* What needs to be done: What lines in the records below mention "Huszár"? List them all.

* Information given:
++++++++
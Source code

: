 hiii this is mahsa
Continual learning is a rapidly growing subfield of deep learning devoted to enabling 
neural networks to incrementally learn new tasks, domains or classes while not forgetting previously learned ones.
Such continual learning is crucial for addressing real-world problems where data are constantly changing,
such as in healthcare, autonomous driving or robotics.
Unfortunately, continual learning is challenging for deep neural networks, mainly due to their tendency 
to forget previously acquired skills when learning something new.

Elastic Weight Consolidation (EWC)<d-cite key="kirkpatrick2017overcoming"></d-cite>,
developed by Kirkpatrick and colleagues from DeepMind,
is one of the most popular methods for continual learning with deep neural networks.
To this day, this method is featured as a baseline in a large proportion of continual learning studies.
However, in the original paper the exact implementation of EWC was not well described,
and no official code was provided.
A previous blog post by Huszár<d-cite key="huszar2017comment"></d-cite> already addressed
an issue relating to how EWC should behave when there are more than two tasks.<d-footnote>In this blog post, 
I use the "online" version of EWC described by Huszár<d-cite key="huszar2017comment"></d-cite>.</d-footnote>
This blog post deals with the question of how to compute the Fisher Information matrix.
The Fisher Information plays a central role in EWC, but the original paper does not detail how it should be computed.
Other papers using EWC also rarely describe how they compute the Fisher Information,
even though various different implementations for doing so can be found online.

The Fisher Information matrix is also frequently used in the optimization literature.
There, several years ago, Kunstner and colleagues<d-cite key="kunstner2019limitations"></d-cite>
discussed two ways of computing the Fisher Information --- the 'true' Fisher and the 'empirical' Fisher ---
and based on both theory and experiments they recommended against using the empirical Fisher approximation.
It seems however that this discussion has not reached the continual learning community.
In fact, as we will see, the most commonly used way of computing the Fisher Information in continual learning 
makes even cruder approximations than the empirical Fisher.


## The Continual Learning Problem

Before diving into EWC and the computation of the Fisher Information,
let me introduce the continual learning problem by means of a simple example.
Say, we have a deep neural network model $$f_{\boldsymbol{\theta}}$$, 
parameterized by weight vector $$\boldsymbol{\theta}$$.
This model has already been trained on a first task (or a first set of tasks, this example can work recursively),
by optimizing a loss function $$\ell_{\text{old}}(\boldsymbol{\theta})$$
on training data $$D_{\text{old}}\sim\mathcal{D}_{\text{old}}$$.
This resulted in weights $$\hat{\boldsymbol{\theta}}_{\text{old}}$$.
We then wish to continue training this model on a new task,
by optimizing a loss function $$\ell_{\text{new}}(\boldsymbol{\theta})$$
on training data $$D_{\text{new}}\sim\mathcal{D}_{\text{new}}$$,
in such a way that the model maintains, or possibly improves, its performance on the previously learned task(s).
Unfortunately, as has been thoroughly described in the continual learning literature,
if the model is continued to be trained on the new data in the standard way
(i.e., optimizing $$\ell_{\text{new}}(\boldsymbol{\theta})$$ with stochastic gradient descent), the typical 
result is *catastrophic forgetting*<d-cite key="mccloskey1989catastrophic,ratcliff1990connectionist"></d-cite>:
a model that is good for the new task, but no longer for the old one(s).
++++++++
* Response to the task:
A previous blog post by Huszár<d-cite key="huszar2017comment"></d-cite> already addressed
I use the "online" version of EWC described by Huszár<d-cite key="huszar2017comment"></d-cite>.</d-footnote>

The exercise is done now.